Task statement> Find how many lines of the records below contain the word "mbox" and write that number by itself.

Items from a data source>
== == ==

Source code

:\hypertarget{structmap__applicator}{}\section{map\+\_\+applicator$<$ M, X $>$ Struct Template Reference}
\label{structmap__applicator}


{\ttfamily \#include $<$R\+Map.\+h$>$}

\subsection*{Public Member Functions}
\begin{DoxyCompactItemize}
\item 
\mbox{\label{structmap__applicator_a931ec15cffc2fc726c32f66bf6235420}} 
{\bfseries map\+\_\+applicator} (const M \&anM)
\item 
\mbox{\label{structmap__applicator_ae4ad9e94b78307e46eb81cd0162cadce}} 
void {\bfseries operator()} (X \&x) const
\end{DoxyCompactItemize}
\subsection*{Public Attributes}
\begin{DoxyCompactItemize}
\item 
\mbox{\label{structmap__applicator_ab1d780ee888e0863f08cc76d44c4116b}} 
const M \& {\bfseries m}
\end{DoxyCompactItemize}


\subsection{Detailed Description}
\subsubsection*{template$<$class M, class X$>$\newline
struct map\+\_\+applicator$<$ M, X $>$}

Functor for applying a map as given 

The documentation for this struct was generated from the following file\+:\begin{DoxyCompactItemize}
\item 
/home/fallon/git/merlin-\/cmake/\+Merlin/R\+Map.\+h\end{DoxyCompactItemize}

== == ==

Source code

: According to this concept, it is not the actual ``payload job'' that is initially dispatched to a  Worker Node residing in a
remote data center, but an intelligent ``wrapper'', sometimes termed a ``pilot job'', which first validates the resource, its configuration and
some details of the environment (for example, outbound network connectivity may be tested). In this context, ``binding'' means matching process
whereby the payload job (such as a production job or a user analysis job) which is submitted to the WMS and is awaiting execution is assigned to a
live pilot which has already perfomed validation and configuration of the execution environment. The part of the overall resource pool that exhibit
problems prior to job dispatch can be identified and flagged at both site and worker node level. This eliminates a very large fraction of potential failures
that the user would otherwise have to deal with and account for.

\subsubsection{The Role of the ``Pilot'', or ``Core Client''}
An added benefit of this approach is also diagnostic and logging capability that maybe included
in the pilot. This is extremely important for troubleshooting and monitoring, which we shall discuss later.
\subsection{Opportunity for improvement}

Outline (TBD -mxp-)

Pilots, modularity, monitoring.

== == ==

Solution to this problem> 3